Data extract:

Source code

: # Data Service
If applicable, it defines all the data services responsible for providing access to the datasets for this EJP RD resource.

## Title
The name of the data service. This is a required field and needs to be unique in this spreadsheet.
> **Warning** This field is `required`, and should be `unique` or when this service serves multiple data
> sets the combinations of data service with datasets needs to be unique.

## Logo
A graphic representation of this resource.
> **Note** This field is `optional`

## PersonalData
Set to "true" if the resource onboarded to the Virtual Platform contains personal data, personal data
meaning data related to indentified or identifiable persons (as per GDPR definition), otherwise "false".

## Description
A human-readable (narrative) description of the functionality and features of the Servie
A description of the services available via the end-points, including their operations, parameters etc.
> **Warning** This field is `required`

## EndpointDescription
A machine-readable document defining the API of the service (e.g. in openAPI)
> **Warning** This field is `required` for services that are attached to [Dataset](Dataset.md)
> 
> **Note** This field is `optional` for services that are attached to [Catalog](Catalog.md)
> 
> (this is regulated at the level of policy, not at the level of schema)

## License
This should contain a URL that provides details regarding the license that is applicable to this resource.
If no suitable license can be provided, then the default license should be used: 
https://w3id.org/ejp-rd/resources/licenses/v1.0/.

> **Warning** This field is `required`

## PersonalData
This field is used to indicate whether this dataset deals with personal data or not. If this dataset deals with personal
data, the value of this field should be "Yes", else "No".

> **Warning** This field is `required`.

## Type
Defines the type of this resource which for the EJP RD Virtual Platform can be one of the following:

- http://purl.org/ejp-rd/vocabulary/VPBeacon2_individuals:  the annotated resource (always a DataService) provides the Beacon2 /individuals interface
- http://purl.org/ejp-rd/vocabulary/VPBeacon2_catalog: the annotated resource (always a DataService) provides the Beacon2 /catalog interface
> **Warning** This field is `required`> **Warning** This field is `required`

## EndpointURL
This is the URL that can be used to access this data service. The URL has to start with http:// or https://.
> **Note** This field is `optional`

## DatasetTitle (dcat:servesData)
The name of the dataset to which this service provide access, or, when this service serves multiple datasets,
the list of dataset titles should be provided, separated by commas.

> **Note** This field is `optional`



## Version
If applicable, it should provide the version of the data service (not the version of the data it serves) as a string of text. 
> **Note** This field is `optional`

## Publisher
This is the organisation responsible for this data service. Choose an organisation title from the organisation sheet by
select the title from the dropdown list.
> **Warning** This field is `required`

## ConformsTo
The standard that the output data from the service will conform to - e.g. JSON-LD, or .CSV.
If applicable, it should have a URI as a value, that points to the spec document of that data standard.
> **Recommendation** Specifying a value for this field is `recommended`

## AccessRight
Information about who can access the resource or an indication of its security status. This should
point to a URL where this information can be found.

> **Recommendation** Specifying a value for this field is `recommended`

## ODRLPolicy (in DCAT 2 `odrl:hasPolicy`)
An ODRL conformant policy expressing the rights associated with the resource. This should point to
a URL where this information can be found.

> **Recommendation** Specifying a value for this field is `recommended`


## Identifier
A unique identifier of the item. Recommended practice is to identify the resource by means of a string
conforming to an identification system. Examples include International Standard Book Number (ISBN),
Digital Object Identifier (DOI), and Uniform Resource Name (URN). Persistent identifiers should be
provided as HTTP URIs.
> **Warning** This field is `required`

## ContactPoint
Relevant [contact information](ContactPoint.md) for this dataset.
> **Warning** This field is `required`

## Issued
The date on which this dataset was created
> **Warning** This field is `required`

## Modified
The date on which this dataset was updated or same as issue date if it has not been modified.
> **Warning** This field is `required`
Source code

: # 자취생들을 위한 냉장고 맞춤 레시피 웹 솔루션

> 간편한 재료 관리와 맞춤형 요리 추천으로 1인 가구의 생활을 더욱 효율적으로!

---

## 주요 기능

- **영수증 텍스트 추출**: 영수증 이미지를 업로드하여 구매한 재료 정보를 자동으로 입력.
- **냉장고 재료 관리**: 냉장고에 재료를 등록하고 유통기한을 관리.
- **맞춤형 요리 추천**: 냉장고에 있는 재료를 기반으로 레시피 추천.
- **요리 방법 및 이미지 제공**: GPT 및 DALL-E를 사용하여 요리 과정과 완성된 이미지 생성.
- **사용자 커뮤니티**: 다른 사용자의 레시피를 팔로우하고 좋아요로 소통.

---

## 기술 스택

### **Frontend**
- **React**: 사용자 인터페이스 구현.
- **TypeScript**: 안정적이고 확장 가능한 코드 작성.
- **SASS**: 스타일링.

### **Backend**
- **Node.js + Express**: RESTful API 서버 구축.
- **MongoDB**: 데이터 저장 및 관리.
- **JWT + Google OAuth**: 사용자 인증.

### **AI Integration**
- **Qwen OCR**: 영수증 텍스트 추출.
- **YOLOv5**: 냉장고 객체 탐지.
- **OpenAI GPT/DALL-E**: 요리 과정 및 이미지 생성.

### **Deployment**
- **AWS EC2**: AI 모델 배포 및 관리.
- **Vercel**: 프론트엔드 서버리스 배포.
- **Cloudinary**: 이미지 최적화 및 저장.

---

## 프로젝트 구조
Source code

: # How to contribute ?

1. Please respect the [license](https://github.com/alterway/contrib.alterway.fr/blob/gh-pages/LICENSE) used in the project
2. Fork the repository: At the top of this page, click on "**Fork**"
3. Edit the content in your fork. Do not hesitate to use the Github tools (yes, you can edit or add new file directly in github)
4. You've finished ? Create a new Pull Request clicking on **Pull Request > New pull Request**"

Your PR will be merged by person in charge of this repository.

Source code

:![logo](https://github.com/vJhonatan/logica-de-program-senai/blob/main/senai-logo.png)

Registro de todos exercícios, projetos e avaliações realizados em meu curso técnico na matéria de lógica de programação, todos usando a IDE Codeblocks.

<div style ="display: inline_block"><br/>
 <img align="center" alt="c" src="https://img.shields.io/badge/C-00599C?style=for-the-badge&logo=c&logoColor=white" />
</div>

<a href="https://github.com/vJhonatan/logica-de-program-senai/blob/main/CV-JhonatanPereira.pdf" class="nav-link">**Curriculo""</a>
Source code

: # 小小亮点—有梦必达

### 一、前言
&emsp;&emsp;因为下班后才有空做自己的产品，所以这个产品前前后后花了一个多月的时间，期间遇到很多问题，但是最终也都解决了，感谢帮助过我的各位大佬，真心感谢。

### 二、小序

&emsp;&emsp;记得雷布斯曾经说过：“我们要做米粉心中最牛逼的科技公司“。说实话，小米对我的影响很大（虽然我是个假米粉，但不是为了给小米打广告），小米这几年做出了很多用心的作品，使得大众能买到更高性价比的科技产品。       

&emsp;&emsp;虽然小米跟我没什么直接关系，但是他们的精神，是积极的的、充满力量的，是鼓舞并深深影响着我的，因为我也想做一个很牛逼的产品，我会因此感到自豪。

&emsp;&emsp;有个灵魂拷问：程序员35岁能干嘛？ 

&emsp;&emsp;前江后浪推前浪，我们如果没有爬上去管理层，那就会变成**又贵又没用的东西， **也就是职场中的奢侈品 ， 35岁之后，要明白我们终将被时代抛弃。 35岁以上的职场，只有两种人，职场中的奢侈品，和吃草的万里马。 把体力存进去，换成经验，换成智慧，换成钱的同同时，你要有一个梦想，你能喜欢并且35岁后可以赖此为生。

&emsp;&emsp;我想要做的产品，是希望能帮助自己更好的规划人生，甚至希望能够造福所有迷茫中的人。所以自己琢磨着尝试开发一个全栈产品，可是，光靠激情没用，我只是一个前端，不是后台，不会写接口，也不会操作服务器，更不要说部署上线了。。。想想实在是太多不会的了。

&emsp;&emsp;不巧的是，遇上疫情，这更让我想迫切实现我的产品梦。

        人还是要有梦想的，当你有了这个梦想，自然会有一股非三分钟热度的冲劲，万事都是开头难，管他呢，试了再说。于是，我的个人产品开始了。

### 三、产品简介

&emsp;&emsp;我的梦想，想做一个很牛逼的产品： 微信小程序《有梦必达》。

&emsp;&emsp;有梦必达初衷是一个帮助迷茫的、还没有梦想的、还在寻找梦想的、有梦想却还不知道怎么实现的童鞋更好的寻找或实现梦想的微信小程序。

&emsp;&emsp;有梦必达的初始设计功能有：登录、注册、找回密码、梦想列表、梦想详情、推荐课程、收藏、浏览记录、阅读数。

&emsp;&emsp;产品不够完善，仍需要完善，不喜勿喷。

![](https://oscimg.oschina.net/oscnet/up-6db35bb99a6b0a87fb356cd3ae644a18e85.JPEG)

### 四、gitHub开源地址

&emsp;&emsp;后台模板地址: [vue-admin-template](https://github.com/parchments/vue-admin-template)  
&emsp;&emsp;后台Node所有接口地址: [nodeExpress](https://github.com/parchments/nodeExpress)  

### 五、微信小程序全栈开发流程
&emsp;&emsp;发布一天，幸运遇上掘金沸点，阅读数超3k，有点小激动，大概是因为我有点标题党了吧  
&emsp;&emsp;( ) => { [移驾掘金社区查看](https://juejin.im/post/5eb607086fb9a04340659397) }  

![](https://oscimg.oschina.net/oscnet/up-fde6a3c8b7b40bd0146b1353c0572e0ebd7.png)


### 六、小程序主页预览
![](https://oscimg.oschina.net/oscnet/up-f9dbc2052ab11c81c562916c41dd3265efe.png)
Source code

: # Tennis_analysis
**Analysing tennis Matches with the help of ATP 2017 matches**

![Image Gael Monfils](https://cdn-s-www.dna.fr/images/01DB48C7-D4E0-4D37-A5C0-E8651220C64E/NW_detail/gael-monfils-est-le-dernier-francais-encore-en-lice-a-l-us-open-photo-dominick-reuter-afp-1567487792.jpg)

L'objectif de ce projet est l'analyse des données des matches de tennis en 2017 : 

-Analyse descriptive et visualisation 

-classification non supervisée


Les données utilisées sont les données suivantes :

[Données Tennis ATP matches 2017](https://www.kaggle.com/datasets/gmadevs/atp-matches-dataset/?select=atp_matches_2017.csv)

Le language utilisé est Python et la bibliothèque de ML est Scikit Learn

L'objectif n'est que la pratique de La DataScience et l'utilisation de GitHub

Prompt:
Work through the records line by line and tally those with the word "style". Report only the total.

Reply to the task:
2